=== Listed records ===
*** Begin section ***

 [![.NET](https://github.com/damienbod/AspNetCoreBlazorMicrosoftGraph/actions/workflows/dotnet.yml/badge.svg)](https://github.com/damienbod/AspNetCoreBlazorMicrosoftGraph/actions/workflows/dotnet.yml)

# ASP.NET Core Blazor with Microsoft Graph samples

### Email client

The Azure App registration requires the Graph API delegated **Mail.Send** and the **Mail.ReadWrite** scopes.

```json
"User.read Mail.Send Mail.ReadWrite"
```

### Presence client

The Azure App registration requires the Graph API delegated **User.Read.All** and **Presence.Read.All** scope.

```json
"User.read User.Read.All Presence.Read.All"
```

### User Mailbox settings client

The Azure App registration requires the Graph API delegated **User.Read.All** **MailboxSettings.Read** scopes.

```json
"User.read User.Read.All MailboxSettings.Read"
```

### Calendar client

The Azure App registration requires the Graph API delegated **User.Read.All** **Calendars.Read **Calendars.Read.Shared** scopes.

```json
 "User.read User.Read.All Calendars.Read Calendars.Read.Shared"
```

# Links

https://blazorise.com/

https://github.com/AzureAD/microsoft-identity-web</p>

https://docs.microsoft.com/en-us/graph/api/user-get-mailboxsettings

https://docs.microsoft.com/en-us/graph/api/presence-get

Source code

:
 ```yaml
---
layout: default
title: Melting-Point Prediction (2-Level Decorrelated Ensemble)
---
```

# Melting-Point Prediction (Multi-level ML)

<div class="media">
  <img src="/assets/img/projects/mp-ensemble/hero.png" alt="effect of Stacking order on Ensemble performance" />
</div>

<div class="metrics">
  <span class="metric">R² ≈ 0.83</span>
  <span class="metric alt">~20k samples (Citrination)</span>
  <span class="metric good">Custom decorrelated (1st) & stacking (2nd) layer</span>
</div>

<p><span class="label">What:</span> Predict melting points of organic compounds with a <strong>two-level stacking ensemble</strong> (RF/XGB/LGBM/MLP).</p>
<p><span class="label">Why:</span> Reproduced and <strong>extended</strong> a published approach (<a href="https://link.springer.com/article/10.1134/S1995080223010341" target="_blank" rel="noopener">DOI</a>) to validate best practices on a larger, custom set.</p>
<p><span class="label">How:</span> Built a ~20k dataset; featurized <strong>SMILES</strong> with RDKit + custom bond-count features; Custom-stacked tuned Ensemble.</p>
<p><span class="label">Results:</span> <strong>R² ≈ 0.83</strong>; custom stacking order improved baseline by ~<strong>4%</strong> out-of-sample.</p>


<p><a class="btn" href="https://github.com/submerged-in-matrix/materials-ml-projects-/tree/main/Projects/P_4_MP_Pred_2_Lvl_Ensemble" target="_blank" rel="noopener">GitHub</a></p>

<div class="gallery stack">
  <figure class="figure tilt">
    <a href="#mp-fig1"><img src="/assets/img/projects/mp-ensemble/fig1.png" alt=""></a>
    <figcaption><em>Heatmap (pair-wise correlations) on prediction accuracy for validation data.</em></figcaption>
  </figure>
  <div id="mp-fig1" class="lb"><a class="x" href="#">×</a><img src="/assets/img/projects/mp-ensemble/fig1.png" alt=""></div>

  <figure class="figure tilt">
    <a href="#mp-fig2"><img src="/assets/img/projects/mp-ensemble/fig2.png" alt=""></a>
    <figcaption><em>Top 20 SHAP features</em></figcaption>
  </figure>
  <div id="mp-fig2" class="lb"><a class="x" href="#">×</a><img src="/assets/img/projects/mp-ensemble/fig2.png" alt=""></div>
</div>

*** End section ***

=== The task ===
Starting at the first line of the records above, please copy each line exactly until you reach the line containing "### Email client". Include that line and stop there.

=== Written solution ===
 [![.NET](https://github.com/damienbod/AspNetCoreBlazorMicrosoftGraph/actions/workflows/dotnet.yml/badge.svg)](https://github.com/damienbod/AspNetCoreBlazorMicrosoftGraph/actions/workflows/dotnet.yml)

# ASP.NET Core Blazor with Microsoft Graph samples

### Email client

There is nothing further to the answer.